One figure is the whole answer: the number of lines below that contain the word "above".

BEGIN SUPPLIED RECORDS

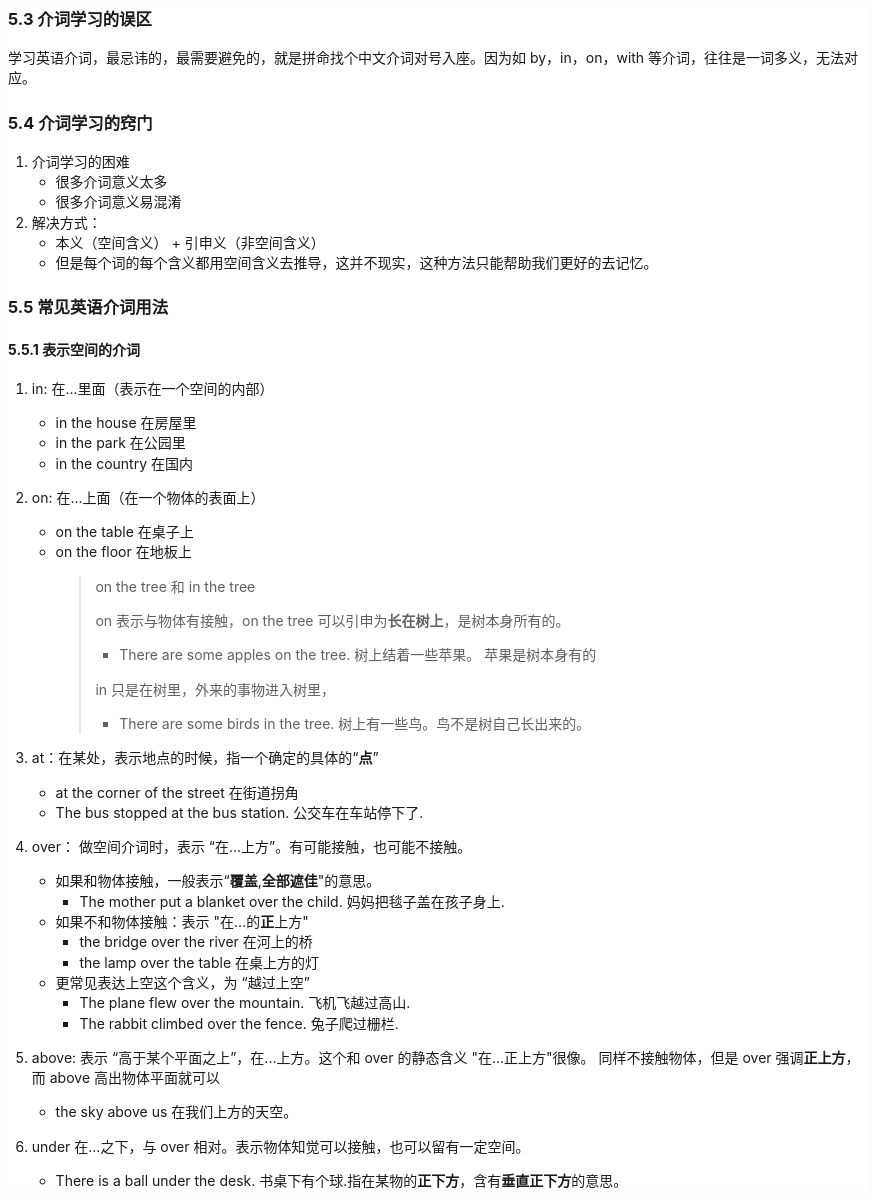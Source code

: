 ### 5.3 介词学习的误区

学习英语介词，最忌讳的，最需要避免的，就是拼命找个中文介词对号入座。因为如 by，in，on，with 等介词，往往是一词多义，无法对应。

### 5.4 介词学习的窍门

1. 介词学习的困难
   - 很多介词意义太多
   - 很多介词意义易混淆
2. 解决方式：
   - 本义（空间含义） + 引申义（非空间含义）
   - 但是每个词的每个含义都用空间含义去推导，这并不现实，这种方法只能帮助我们更好的去记忆。

### 5.5 常见英语介词用法

#### 5.5.1 表示空间的介词

1. in: 在...里面（表示在一个空间的内部）
   - in the house 在房屋里
   - in the park 在公园里
   - in the country 在国内
2. on: 在...上面（在一个物体的表面上）
   - on the table 在桌子上
   - on the floor 在地板上
     > on the tree 和 in the tree
     >
     > on 表示与物体有接触，on the tree 可以引申为**长在树上**，是树本身所有的。
     >
     > - There are some apples on the tree. 树上结着一些苹果。 苹果是树本身有的
     >
     > in 只是在树里，外来的事物进入树里，
     >
     > - There are some birds in the tree. 树上有一些鸟。鸟不是树自己长出来的。
3. at：在某处，表示地点的时候，指一个确定的具体的“**点**”
   - at the corner of the street 在街道拐角
   - The bus stopped at the bus station. 公交车在车站停下了.
4. over： 做空间介词时，表示 “在...上方”。有可能接触，也可能不接触。
   - 如果和物体接触，一般表示“**覆盖**,**全部遮佳**"的意思。
     - The mother put a blanket over the child. 妈妈把毯子盖在孩子身上.
   - 如果不和物体接触：表示 "在...的**正**上方"
     - the bridge over the river 在河上的桥
     - the lamp over the table 在桌上方的灯
   - 更常见表达上空这个含义，为 “越过上空”
     - The plane flew over the mountain. 飞机飞越过高山.
     - The rabbit climbed over the fence. 兔子爬过栅栏.
5. above: 表示 “高于某个平面之上”，在...上方。这个和 over 的静态含义 "在...正上方"很像。
   同样不接触物体，但是 over 强调**正上方**，而 above 高出物体平面就可以

   - the sky above us 在我们上方的天空。

6. under 在...之下，与 over 相对。表示物体知觉可以接触，也可以留有一定空间。

   - There is a ball under the desk. 书桌下有个球.指在某物的**正下方**，含有**垂直正下方**的意思。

END SUPPLIED RECORDS

§ TASK RESULT
3